以前、GarageBandの使い方 作曲しながら覚えよう、という記事で、Apple Loopsを使ったサンプル曲を作ったのですが、今回はそこで使われているエフェクトやフィルインについて解説していきます。
エフェクトの基本的な設定方法については下記の記事をチェックしてください。
サンプル曲
AutoFilter(オートフィルター)の使い方
サンプル曲のイントロで使用しているApple Loopsは「Mass Appeal Layers 01」。
イントロで使用というか、最初から最後まで鳴らしっぱなしの、この曲のメインとなるサンプルです。
イントロでは、音がこもった状態から徐々に明るくなっていきますが、このパートにはAutoFilter(オートフィルター)をかけています。特定の周波数だけを通過させることで、特徴的なサウンドにすることができるエフェクトです。このフィルターはオートなので、フィルターが自動で変化していきます。
イントロだけでなく、たとえば間奏や大サビでこれを使って、最後のサビにつなげていく、という使い方もできます。
ここではプリセットの「Constant Rise Four Bars」を選択。
・Resonance(レゾナンス): カットオフで設定された付近の音を強調する。
・Intensity(インテンシティ): 変化の強さ。値を下げるとフィルターの時間的変化が小さい。
・Waveform(ウェーブフォーム): 変化の方向(上昇、下降、ランダム等)
・Rate(レート): 変化の単位
イントロは8小節なので、Rateは8 Barsにしています(Bar=小節)。
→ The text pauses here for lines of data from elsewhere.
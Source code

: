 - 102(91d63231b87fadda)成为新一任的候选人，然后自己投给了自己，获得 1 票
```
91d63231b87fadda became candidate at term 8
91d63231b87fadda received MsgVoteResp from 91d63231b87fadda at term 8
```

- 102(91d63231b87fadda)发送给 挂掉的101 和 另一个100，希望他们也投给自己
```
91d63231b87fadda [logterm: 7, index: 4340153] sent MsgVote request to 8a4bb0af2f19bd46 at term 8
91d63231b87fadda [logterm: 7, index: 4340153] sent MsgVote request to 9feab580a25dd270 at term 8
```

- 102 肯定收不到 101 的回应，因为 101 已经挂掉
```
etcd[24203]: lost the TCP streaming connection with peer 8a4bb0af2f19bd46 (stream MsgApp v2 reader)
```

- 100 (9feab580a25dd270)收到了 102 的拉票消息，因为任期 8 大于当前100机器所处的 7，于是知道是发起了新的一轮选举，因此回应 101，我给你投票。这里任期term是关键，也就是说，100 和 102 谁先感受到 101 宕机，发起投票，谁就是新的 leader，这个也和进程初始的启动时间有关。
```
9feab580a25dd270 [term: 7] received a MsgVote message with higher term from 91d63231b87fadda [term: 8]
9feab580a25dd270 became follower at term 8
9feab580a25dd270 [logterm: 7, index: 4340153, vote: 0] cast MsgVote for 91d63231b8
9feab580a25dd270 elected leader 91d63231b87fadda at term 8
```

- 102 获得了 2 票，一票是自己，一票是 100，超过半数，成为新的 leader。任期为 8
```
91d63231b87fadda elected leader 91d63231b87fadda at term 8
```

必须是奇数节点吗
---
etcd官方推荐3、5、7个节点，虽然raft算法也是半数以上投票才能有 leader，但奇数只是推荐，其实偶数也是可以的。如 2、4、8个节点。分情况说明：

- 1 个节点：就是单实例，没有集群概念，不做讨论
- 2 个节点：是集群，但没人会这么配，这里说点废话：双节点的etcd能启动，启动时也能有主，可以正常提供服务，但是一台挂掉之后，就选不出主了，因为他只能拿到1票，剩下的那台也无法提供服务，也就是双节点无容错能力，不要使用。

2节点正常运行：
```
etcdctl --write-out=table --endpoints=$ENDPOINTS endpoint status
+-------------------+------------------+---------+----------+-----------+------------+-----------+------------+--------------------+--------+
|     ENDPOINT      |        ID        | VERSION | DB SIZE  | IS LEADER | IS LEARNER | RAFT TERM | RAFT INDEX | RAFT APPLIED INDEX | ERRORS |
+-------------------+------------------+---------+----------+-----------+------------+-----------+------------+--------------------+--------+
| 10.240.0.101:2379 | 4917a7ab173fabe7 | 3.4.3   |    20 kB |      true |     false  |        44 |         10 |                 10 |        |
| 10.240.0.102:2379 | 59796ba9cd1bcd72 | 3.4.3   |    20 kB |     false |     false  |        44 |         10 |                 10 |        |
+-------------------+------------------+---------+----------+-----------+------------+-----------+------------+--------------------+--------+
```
8小節でちょうど1周するようにフィルターがかかります。
デフォルトの状態のMass Appeal Layers 01にこのオートフィルターをかけると、最初のこもった音のときに低音がモコモコしてしまうので、EQで低域をカットしてあります。
同じApple Loopsながら、イントロとそのあととでトラックを分けていますが、このように特定の部分でだけエフェクトを使いたい場合は、トラックを分けたほうが利便性が高いです。
ブレイクを作る(その1)
このサンプル曲では、イントロが終わりメインのパートがはじまる直前に、1小節のブレイク(演奏が一瞬止まること)を入れています。
リスナーの耳を引きつけるこの手法は、多くの曲でよく使われています。特にサビ前に用いられることが多いです。
ここでは演奏を止めるだけでなく、そこに英語のスピーチとドラムループの一部分を組み合わせて装飾しています。
英語のスピーチは「Discovery Nice to be in orbit」で、ドラムは「Game Over Beats 01」の最後の部分です。
この辺はもうパズルみたいなものなので、Apple Loopsをざっと聴いて、使えそうなところをピックアップするという感じです。
同じフレーズを繰り返して最後に変化を加える
Mass Appeal Layers 01だけをループさせていると単調になるので、Ah〜という声ネタ(Endless Streets Vox Atmospheres 02)を薄く入れています。
Endless Streets Vox Atmospheres 02には、Ah〜のあとに続くメロディがあるのですが、最初の3回はそこをカットして、サビ前の4回目のときにその部分を付け加えます。
この、3回繰り返して4回目でちょっと変える、というのは音楽制作全般においてよく使われるパターンです(2回繰り返して3回目に変化のパターンもあり)。
一般的な曲では4小節や8小節でひと区切りになることが多いので、その次につなげるための変化というわけです。
ブレイクを作る(その2)
ここをブレイクというのかオカズというのかフィルインというのか正確にはわかりませんが、サビの直前にアクセントを加えるパートです。凝り出すとものすごく時間がかかりますが、作っていて楽しい部分でもあります。こういうところに力を入れると曲の完成度が高まります。
ドラム部分は、ブレイクその1で使ったGame Over Beats 01の最後の2拍を使用(画面一番下のイベント)。
メインサンプルのMass Appeal Layers 01(上から3つめのトラック)は、サビの2拍前のところでカットして、別トラック(上から2つめ)に移動させ、オートフィルターをかけています。
オートフィルターのプリセットは「Rhythmic Mod」で、WaveformはDown、Rateは音の変化が一番しっくりきた1 Barにしました。
一瞬音をこもらせてブレーキをかけた感じにすることにより、その直後にくるサビの開放感が強調されます。
あとがき
Apple Loopsは高品質な素材がそろっているので、ただ並べるだけでもそれなりの曲ができあがりますが、そこにプラスして、曲を装飾するディテールに力を入れると、曲のクオリティーがぐっと上がります。
今回の記事で使えそうなところがあったら、ぜひ取り入れてみてください。